Today, as we are drowning in data, we desperately need bits of dry land where we can climb out of the information ocean and gain useful perspectives. The book under review provides one such vantage point, and anyone whose work involves finding patterns in large amounts of data should take heed.
This is a Deppe’s PhD dissertation, apparently unaltered (the text occasionally mentions things like “time series constitute this dissertation’s main scope” (p. 9). As such, it is a dense work, but the main outlines should be clear to anyone willing to invest a little time in reading it.
The “ill-known” in the title may puzzle potential readers, like it did me, as conventional English would seem to call for “little-known” or “unknown.” But apparently “ill-known” is a standard term in set theory, so the author is not to blame for its awkwardness.
And what of these “motifs”? What are they? Deppe writes:
In literature, motifs have been addressed as recurring patterns, frequent trends or subsequences, shapes, and episodes. Regardless of these various designations, all these terms refer [to] the same goal, namely the detection of frequent unknown patterns. (p. 2)

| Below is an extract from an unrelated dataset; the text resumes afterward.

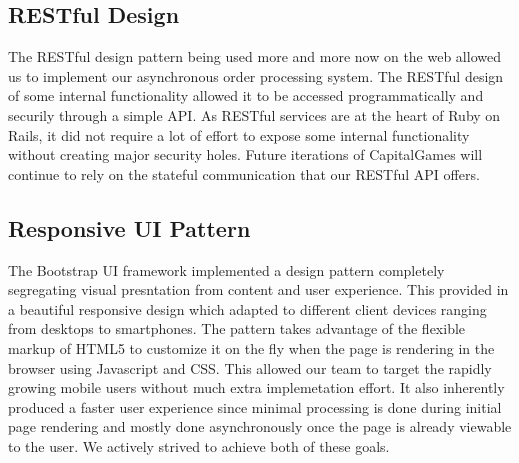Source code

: \subsection{RESTful Design}
The RESTful design pattern being used more and more now on the web allowed us to implement our asynchronous order processing system. The RESTful design of some internal functionality allowed it to be accessed programmatically and securily through a simple API. As RESTful services are at the heart of Ruby on Rails, it did not require a lot of effort to expose some internal functionality without creating major security holes. Future iterations of CapitalGames will continue to rely on the stateful communication that our RESTful API offers.
\subsection{Responsive UI Pattern}
The Bootstrap UI framework implemented a design pattern completely segregating visual presntation from content and user experience. This provided in a beautiful responsive design which adapted to different client devices ranging from desktops to smartphones. The pattern takes advantage of the flexible markup of HTML5 to customize it on the fly when the page is rendering in the browser using Javascript and CSS. This allowed our team to target the rapidly growing mobile users without much extra implemetation effort. It also inherently produced a faster user experience since minimal processing is done during initial page rendering and mostly done asynchronously once the page is already viewable to the user. We actively strived to achieve both of these goals.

This is another example of the frequently awkward English littered throughout this book. The motifs themselves do not “refer” to any goal; rather, they are concepts employed in pursuing the goal of finding regular patterns in the data. It is true that we know what the author meant. But a fundamental principle of sound writing is to say what you mean, not say something else and hope the reader can suss out what you meant.
Chapter 3, “General Principles of Time Series Motif Discovery,” offers a useful sketch of how such discovery proceeds: the data is first pre-processed and then put into a common representation; similarity measurements are then performed on this processed data, hopefully resulting in the discovery of interesting motifs.

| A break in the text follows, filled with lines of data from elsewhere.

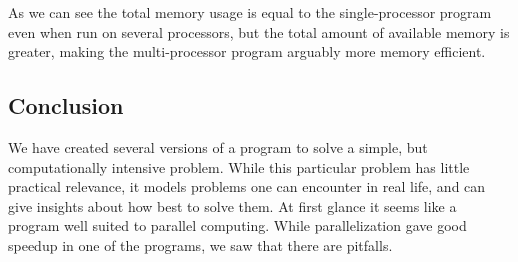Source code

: \documentclass[a4paper, 12pt]{article}
\begin{document}
    As we can see the total memory usage is equal to the single-processor program even when run on several processors, but the total amount of available memory is greater, making the multi-processor program arguably more memory efficient.

    \subsection{Conclusion}
    We have created several versions of a program to solve a simple, but computationally intensive problem. While this particular problem has little practical relevance, it models problems one can encounter in real life, and can give insights about how best to solve them. At first glance it seems like a program well suited to parallel computing. While parallelization gave good speedup in one of the programs, we saw that there are pitfalls.
\end{document}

And what are our choices in terms of motif-discovery algorithms? It turns out we have many ways of approaching the problem:
Motif discovery algorithms differ in the way they tackle problems. These approaches can be analysed with regard to different aspects. As an example, motif discovery methods can be tailored to find exact or approximate motifs or detect motifs with fixed or various lengths. They are able to handle multivariate or univariate time series and execute in on- or off-line mode. Moreover, they can be examined based on representation or mapping methods, similarity measures, their robustness to noise, their ability to be invariant under affine transformations, or the number of required parameters. (p. 29)
In order to overcome the current limits on motif discovery, Deppe has developed a new method she refers to as KITE, which stands for “ill-Known motIf discovery in Time sEries data.” (The relationship of this acronym to the full name makes me glad that Deppe is not specializing in acronym-creation algorithms.)
Deppe claims that KITE advances the state of the art of motif discovery in a number of ways: it applies to diverse domains; it can discover variable-length motives without iteration; it can filter out noise; it can detect motifs altered by uniform scaling, translations, stretching, and squeezing. It also employs cutting-edge work on wavelets to further enhance motif discovery.
This is a difficult and dense book. For those well versed in the mathematics of harmonics and waves, the book should prove very useful in showing how these theories can be applied to data series. But even those who are not specialists in this area, such as myself, can still gain many ideas from this useful tome.